Exercise details -
Once the pictures are set aside, transcribe each line of the listing exactly.

Data provided -

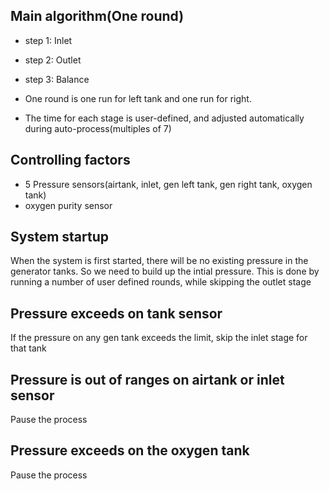 ## Main algorithm(One round)
- step 1: Inlet
- step 2: Outlet
- step 3: Balance

- One round is one run for left tank and one run for right.
- The time for each stage is user-defined, and adjusted automatically during auto-process(multiples of 7)


## Controlling factors
- 5 Pressure sensors(airtank, inlet, gen left tank, gen right tank, oxygen tank)
- oxygen purity sensor

## System startup 
When the system is first started, there will be no existing pressure in the generator tanks. So we need to build up the intial pressure. This is done by running a number of user defined rounds, while skipping the outlet stage

## Pressure exceeds on tank sensor
If the pressure on any gen tank exceeds the limit, skip the inlet stage for that tank

## Pressure is out of ranges on airtank or inlet sensor
Pause the process

## Pressure exceeds on the oxygen tank
Pause the process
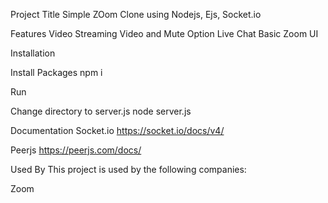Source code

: Project Title
Simple ZOom Clone using Nodejs, Ejs, Socket.io

Features
Video Streaming
Video and Mute Option
Live Chat
Basic Zoom UI

Installation

Install Packages
npm i

Run

Change directory to server.js
node server.js

Documentation
Socket.io https://socket.io/docs/v4/

Peerjs https://peerjs.com/docs/

Used By
This project is used by the following companies:

Zoom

Solution below -
 ## Main algorithm(One round)
- step 1: Inlet
- step 2: Outlet
- step 3: Balance

- One round is one run for left tank and one run for right.
- The time for each stage is user-defined, and adjusted automatically during auto-process(multiples of 7)


## Controlling factors
- 5 Pressure sensors(airtank, inlet, gen left tank, gen right tank, oxygen tank)
- oxygen purity sensor

## System startup 
When the system is first started, there will be no existing pressure in the generator tanks. So we need to build up the intial pressure. This is done by running a number of user defined rounds, while skipping the outlet stage

## Pressure exceeds on tank sensor
If the pressure on any gen tank exceeds the limit, skip the inlet stage for that tank

## Pressure is out of ranges on airtank or inlet sensor
Pause the process

## Pressure exceeds on the oxygen tank
Pause the process
Source code

: Project Title
Simple ZOom Clone using Nodejs, Ejs, Socket.io

Features
Video Streaming
Video and Mute Option
Live Chat
Basic Zoom UI

Installation

Install Packages
npm i

Run

Change directory to server.js
node server.js

Documentation
Socket.io https://socket.io/docs/v4/

Peerjs https://peerjs.com/docs/

Used By
This project is used by the following companies:

Zoom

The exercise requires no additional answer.